◆ EXERCISE DIRECTIONS:
In the entries below, repeat only the lines between those holding "3. Hisplot<br>" and "Hence with multiplication", inclusive. Leave pictures out.

◆ SUPPLIED DATA:

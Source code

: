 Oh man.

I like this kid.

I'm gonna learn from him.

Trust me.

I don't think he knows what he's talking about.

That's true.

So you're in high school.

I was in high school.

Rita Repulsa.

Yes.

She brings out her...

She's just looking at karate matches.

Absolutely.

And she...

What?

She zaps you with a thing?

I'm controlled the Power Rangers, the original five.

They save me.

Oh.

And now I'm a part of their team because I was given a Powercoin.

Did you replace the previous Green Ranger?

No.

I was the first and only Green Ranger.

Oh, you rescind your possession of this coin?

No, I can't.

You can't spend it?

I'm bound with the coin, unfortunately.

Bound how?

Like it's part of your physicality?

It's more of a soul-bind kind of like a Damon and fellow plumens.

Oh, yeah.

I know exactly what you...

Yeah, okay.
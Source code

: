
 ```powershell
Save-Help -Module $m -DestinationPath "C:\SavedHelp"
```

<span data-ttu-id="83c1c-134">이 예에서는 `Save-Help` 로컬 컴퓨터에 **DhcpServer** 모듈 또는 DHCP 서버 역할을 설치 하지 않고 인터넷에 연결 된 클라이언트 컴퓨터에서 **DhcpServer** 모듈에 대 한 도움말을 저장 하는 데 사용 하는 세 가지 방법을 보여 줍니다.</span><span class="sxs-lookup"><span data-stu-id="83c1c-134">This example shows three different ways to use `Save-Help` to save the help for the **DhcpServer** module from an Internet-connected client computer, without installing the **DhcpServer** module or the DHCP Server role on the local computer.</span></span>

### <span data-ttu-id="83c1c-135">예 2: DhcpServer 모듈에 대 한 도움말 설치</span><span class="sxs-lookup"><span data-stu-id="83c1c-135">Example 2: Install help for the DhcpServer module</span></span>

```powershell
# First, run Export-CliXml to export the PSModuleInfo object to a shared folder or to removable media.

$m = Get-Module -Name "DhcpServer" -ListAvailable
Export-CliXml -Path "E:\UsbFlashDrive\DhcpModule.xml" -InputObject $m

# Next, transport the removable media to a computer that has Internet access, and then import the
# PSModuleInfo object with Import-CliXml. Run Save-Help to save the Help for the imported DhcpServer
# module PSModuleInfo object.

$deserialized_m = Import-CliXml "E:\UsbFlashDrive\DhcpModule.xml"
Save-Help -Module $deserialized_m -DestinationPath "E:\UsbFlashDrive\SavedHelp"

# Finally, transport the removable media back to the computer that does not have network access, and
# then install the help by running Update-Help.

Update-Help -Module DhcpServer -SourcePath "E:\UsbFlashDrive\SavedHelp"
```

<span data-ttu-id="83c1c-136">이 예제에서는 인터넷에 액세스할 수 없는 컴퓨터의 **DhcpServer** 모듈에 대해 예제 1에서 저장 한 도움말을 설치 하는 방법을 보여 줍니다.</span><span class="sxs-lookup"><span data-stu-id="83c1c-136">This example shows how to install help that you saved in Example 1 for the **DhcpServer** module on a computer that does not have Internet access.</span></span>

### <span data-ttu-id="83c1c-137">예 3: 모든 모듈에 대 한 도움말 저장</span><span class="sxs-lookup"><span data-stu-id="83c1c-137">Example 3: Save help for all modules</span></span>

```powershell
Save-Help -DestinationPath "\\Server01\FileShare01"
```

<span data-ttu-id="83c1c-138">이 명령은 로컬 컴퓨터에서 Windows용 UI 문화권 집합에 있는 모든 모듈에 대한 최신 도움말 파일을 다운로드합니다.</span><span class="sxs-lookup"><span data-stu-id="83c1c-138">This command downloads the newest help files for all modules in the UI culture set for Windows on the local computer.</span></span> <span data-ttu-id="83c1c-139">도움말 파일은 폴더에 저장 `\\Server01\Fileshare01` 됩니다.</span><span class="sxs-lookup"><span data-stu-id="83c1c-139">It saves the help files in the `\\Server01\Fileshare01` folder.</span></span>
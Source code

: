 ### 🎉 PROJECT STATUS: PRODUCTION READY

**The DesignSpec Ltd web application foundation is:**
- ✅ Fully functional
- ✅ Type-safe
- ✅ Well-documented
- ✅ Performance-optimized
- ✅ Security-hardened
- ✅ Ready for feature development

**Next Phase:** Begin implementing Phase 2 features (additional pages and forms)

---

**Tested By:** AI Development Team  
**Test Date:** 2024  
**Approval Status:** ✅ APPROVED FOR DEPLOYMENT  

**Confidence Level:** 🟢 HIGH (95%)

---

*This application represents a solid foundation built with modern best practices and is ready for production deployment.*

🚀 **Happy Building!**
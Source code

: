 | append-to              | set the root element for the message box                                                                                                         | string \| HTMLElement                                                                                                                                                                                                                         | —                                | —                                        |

---

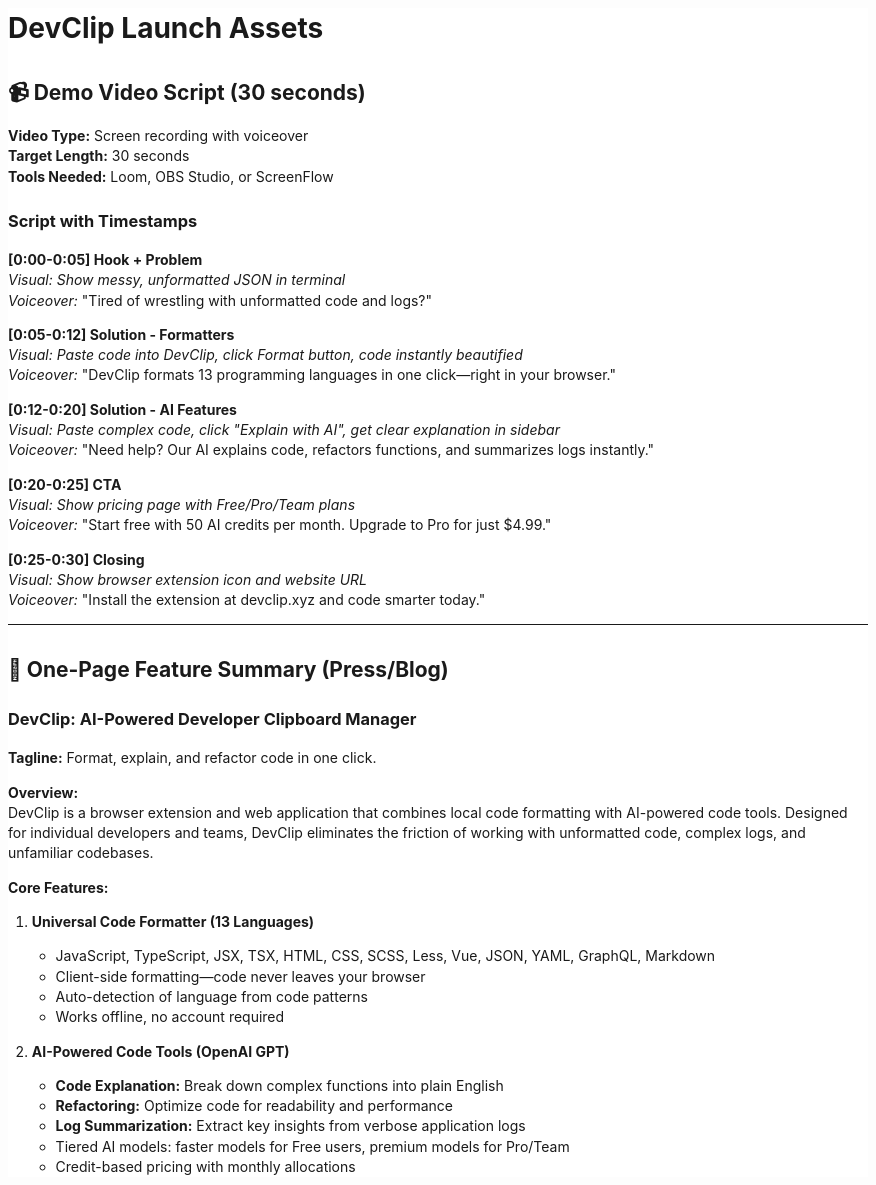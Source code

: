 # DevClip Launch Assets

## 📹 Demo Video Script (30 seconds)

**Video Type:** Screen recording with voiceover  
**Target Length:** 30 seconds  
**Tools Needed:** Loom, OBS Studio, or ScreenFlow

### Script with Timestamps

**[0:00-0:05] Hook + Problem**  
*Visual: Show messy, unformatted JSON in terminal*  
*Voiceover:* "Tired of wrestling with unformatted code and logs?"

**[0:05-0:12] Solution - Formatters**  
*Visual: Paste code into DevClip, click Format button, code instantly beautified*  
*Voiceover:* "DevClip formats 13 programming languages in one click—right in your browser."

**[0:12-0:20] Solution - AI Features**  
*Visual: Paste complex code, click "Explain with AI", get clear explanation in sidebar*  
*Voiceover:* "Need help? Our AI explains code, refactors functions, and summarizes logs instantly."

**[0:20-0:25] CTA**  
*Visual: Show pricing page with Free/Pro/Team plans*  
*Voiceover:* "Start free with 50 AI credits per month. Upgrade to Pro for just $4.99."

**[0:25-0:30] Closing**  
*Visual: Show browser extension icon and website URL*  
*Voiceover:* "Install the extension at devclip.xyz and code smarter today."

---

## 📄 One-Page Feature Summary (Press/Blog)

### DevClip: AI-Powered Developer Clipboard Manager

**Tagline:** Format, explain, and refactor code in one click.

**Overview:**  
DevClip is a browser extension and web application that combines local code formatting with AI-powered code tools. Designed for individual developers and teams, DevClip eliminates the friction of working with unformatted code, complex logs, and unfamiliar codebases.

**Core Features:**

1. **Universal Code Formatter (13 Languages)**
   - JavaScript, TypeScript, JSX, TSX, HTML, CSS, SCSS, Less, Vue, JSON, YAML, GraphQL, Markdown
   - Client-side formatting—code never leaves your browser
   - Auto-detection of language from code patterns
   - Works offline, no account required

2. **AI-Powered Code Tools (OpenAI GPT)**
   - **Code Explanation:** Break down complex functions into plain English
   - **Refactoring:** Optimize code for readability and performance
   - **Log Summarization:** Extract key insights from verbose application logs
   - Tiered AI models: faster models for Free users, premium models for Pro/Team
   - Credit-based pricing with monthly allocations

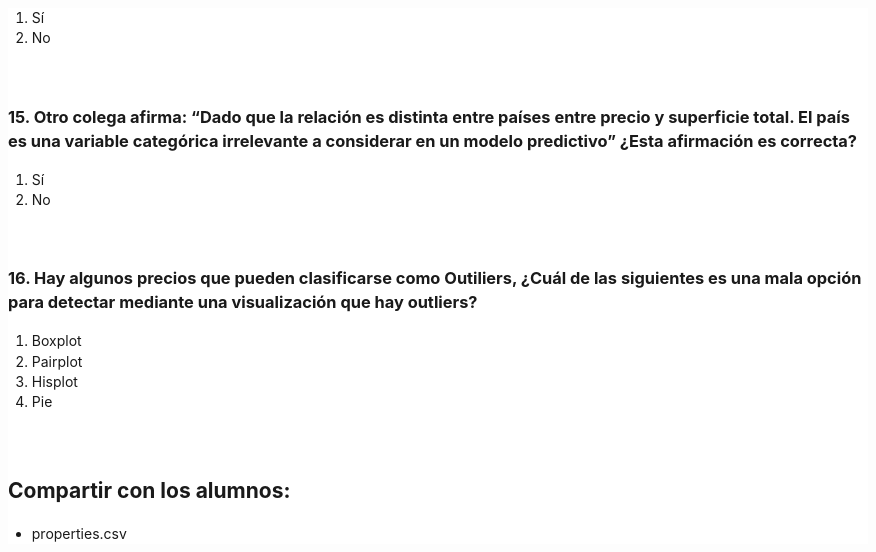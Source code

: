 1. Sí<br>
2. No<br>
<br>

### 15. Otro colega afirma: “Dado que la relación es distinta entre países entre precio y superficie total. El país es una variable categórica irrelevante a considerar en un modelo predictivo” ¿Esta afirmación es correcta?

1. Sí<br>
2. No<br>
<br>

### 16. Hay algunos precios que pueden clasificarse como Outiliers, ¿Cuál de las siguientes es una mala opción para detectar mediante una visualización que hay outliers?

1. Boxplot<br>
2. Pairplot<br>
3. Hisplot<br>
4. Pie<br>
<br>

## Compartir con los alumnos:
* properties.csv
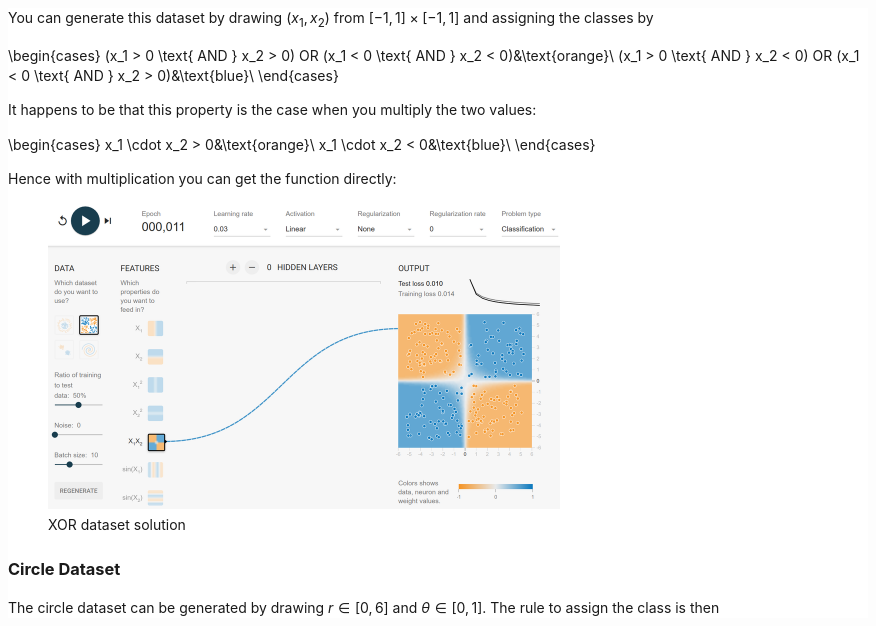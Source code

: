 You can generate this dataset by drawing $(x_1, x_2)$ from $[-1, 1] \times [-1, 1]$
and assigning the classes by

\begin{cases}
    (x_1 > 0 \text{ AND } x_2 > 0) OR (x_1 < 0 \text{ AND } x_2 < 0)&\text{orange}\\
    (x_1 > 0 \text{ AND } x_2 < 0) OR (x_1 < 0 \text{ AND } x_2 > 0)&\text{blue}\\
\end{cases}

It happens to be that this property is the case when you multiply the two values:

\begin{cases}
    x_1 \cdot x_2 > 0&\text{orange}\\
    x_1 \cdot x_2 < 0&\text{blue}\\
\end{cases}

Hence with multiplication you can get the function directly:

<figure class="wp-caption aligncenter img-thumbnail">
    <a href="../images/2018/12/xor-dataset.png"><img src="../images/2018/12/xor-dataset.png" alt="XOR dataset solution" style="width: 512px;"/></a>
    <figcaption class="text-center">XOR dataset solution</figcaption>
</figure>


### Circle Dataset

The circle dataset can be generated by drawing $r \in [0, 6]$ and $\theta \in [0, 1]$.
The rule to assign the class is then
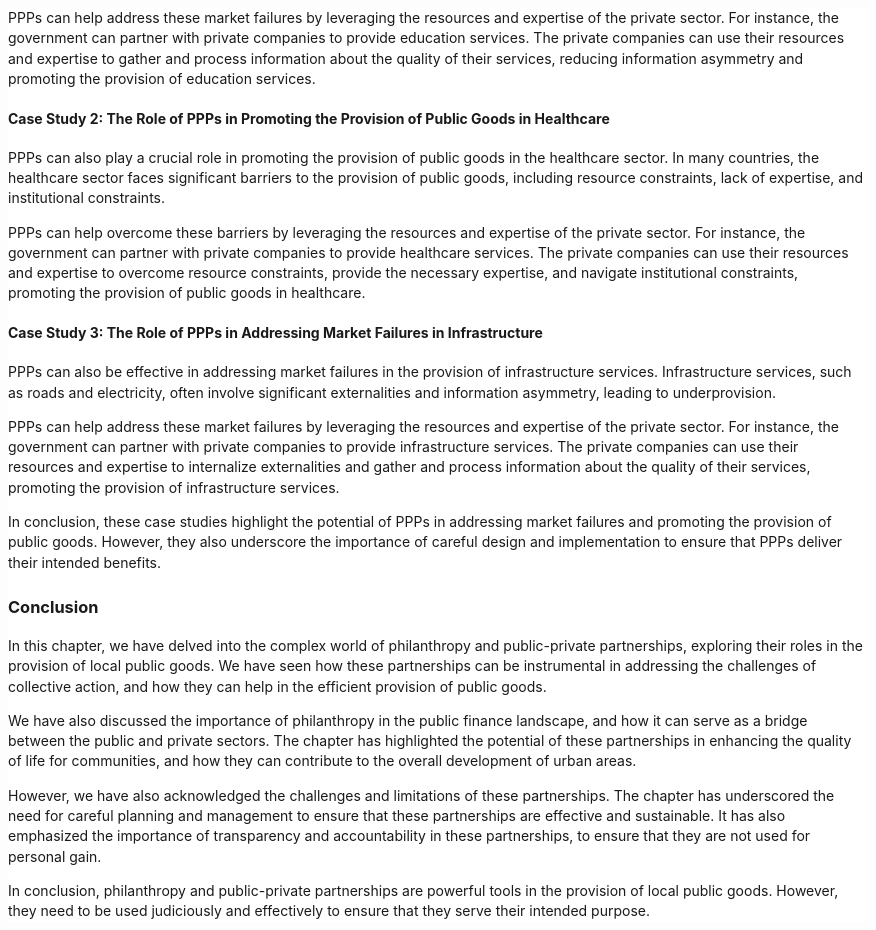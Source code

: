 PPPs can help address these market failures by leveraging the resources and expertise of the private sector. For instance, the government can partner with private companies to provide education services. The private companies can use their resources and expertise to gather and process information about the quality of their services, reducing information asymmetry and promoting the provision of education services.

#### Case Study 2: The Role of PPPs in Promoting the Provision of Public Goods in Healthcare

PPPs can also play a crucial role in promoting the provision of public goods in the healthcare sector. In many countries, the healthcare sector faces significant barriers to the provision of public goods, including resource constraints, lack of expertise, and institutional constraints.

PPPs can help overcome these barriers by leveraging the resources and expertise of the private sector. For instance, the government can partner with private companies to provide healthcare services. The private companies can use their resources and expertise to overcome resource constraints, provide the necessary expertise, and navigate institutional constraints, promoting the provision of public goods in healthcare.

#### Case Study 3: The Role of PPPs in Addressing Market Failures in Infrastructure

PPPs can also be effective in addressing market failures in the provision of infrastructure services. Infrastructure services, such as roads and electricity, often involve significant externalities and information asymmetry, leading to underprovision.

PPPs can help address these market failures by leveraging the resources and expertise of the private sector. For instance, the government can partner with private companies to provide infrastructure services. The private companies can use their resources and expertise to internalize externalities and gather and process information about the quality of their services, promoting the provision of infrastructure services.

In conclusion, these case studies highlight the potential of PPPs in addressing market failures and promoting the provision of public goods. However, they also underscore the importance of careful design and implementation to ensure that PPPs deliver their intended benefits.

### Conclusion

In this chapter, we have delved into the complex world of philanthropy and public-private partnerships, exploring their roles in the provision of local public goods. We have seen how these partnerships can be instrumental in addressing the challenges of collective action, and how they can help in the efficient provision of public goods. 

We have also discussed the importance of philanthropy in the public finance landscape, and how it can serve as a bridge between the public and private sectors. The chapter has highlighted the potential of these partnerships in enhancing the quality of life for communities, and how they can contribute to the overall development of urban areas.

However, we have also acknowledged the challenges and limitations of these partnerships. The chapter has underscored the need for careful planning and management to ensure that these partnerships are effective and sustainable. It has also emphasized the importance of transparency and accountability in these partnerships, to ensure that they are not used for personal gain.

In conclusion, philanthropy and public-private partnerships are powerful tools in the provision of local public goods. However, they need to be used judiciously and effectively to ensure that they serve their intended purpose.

---

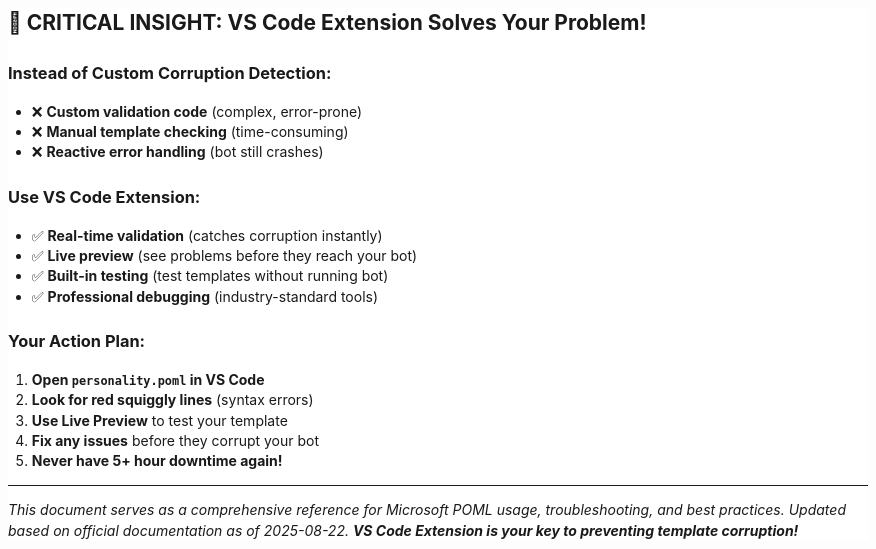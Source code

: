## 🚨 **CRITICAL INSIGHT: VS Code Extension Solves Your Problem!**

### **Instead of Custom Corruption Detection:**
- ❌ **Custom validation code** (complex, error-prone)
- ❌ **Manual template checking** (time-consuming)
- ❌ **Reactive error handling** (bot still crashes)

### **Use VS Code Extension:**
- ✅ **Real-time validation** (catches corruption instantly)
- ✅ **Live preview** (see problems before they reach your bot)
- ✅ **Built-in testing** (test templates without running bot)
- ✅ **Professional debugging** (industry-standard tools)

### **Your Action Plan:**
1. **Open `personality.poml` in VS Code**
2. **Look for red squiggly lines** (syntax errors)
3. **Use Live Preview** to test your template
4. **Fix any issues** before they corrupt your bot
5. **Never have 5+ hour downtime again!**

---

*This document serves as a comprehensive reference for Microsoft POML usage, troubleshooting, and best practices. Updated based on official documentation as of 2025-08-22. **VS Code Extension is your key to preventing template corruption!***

◆ OUTPUT OF THE TASK:
3. Hisplot<br>
4. Pie<br>
<br>

## Compartir con los alumnos:
* properties.csv
Source code

: You can generate this dataset by drawing $(x_1, x_2)$ from $[-1, 1] \times [-1, 1]$
and assigning the classes by

\begin{cases}
    (x_1 > 0 \text{ AND } x_2 > 0) OR (x_1 < 0 \text{ AND } x_2 < 0)&\text{orange}\\
    (x_1 > 0 \text{ AND } x_2 < 0) OR (x_1 < 0 \text{ AND } x_2 > 0)&\text{blue}\\
\end{cases}

It happens to be that this property is the case when you multiply the two values:

\begin{cases}
    x_1 \cdot x_2 > 0&\text{orange}\\
    x_1 \cdot x_2 < 0&\text{blue}\\
\end{cases}

Hence with multiplication you can get the function directly:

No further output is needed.